Cicero will not pee and poop in the same place. He pees in the grass, but he heads for the woods or bushes to hide and poop. Lots of dogs don't want to use the same area for both. I kept a record for a week of when Cicero did his poop and it is ususlly around 9 in the morning and around 8 at night -- so now we know what time to take him out and just let him run around a while to stimulate him and then he will head for a bush.


----------



## Lina (Apr 26, 2007)

Kubrick has only gone pee and poop at the same time once in his whole life and that was very unusual (we'd been on a plane for 6 hours). I don't know any dog that does both at the same time. Even if you mean within minutes of each other... lots of dogs will poop at one time and not need to pee until later. That's just their nature. You'd be asking a lot from a puppy for that to change.

In order to know when he will poop in an approximate time frame, you need to feed her at the same time every day. Kubrick has a very ordered poop schedule and we can usually time it down to the hour when he will poop. Pee, though, is up in the air. You need to train your puppy to hold it as needed and to go on your schedule, but at 12 weeks you can't possibly expect your puppy to hold her pee so long so she's only peeing when she poops. Or in the other way, so that she poops as much as she needs to pee... that's a lot of poop!

She should be pooping 3-4 times a day at that age and peeing probably once every 2-3 hours or so, though every puppy is different and I believe Kubrick at that age was peeing once every hour.


----------



## Havtahava (Aug 20, 2006)

I definitely agree on the feeding schedule being a huge help. If you stay consistent on feeding times, you'll start to pick up her poop schedule pretty fast.

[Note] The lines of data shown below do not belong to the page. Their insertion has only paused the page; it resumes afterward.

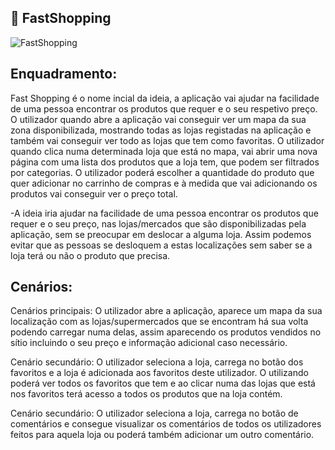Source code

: ## :rocket: FastShopping

![FastShopping](https://i.imgur.com/fmTi5LS.png)

## Enquadramento:

Fast Shopping é o nome incial da ideia, a aplicação vai ajudar na facilidade de uma pessoa encontrar os produtos que requer e o seu respetivo preço. O utilizador quando abre a aplicação vai conseguir ver um mapa da sua zona disponibilizada, mostrando todas as lojas registadas na aplicação e também vai conseguir ver todo as lojas que tem como favoritas. O utilizador quando clica numa determinada loja que está no mapa, vai abrir uma nova página com uma lista dos produtos que a loja tem, que podem ser filtrados por categorias. O utilizador poderá escolher a quantidade do produto que quer adicionar no carrinho de compras e à medida que vai adicionando os produtos vai conseguir ver o preço total. 

-A ideia iria ajudar na facilidade de uma pessoa encontrar os produtos que requer e o seu preço, nas lojas/mercados que são 
disponibilizadas pela aplicação, sem se preocupar em deslocar a alguma loja. Assim podemos evitar que as pessoas se desloquem a estas localizações sem saber se a loja terá ou não o produto que precisa.

## Cenários:

Cenários principais: O utilizador abre a aplicação, aparece um mapa da sua localização com as lojas/supermercados que se encontram há sua volta podendo carregar numa delas, assim aparecendo os produtos vendidos no sítio incluindo o seu preço e informação adicional caso necessário.

Cenário secundário: O utilizador seleciona a loja, carrega no botão dos favoritos e a loja é adicionada aos favoritos deste utilizador. O utilizando poderá ver todos os favoritos que tem e ao clicar numa das lojas que está nos favoritos terá acesso a todos os produtos que na loja contém.

Cenário secundário: O utilizador seleciona a loja, carrega no botão de comentários e consegue visualizar os comentários de todos os utilizadores feitos para aquela loja ou poderá também adicionar um outro comentário.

Don't be discouraged. Potty training of toy breeds can be very frustrating. If I recall correctly, _The Havanese _says that you shouldn't expect your Hav to be 100% reliable before 9 months, but many, many dogs exceed that. It really depends on their owner learning their schedule and being consistent about offering potty breaks and giving training commands.

It sounds like you're doing a great job so far.


----------



## Cheryl (Mar 17, 2007)

I have 2 dogs and pee and poop are separate trips outside. They have a doggie door si it works easily for us. Otherwise, a good plan is to let them outside to pee and then take them for a walk to poop. Brutus makes it 2 yards away to poop and Roxie can make it 3-4.

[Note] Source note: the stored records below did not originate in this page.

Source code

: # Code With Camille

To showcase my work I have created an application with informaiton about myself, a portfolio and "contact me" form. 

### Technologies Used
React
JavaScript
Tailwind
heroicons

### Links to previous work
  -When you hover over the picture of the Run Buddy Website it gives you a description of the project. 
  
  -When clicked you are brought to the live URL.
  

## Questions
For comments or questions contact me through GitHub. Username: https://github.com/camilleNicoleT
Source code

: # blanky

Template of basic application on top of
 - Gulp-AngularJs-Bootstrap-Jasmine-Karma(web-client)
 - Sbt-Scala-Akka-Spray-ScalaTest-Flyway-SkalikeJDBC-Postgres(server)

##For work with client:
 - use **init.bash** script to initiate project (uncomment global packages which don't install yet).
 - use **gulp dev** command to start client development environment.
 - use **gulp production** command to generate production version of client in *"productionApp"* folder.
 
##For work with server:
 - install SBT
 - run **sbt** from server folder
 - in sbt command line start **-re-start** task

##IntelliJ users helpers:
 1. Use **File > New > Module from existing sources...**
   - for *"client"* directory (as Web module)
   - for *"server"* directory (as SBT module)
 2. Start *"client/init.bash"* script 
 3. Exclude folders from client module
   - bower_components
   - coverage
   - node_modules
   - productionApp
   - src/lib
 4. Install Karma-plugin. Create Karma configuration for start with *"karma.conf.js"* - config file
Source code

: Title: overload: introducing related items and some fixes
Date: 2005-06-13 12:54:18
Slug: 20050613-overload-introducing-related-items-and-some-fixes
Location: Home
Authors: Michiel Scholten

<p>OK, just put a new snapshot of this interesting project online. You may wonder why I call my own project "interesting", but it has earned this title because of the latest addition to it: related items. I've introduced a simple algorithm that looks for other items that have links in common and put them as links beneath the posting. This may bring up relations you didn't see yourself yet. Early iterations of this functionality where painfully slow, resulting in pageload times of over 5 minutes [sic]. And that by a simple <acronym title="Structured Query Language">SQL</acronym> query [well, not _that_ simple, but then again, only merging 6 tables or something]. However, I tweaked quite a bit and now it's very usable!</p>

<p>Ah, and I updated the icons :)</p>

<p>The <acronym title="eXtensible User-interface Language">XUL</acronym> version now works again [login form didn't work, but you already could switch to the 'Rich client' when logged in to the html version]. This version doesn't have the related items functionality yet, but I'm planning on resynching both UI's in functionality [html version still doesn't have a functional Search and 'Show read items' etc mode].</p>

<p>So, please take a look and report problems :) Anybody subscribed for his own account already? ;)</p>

I agree that you need to find your own dog's pattern.


----------



## talemaker_havanese (Dec 4, 2007)

No Havanese is completely trained till closer to the one year mark either way. You are the one trained.

Our Shoshi (obtained too early 7 weeks) has never had an accident but the hubby took her out consistently after every feeding and we got her in winter and waited till she went. He also got up literally every 2 to 3 hours that first couple of months and took her out. He also had a day job and was a zombie. 

The point is - he was trained not the dog but Shoshi did finally get conditioned to a routine and knew what was expected by doing the same thing over and over again.

As we added dogs, we got more lax and accidents occurred. It's a the reality of life. But consistency and you being trained early on is the key unfortunately.

Our last litter we had one particular pup that from 4 weeks on went on the pad consistently and started ringing the bell for outside then went to his new home and they complained that he wanted to go outside vs. the pad. 

It's so hard to train. It's the hardest thing - potty training and obedience training. It may appear easy but it takes us being consistent and then it all comes together and you end up with an amazing dog. 

They are what we put into it but I also realize some have that extra something - that presence - that personality - that what have you. 

We are still trying to get another visiting Havanese to jump in the pool like our Kat but still not. One fell in (we are always out there) and then kept falling in and we realized he was doing it on purpose. It was a riot so I took him and gently threw him in close to the water to give him the idea of jumping in. We didn't have to do that with Kat but he chose the stairs and well - just adored swimming but not jumping in. Each are unique - fun and bring you something unique.


----------



## Scooter's Family (May 23, 2008)

We took Scooter out approximately every 1/2 hour to every hour when we first brought him home and gave a tiny treat and lots of snuggles and praise every time he went outside. He learned pretty quickly and now uses his Poochie Bells when he wants to go outside. Sometimes it's just to be out, not potty time.  He never poos and pees in the same place, pee is in the grass and poo is always in the pine straw near trees. He doesn't poo at the same time every day though even though he's fed on the same schedule every day.


----------



## Esperanita (Jul 12, 2008)

Cuba will often pee and then poop when he first gets up in the morning. It is actually pretty funny because as soon as he starts whining in his crate, I know he has to go. He'll pee and then walk about 15 feet and poop. He is pretty consistent after his dinner too. I wat until about 30 minutes and then he pees and poops by the time we come in from our evening walk. Our walk after breakfast is different though. He will pee, but I'm lucky if he poops...


----------



## talemaker_havanese (Dec 4, 2007)

Esperanita:

You are lucky you have some consistency. Some dogs will not poo on a walk. Some wait for the walk. It is all how you present it to them. Dogs that are walked daily to go often rely on the walk to validate that this is the time to go. The trick is getting them to do both. It's doable but hard on the dog that beats to its on drum and tends not to be consistent.


----------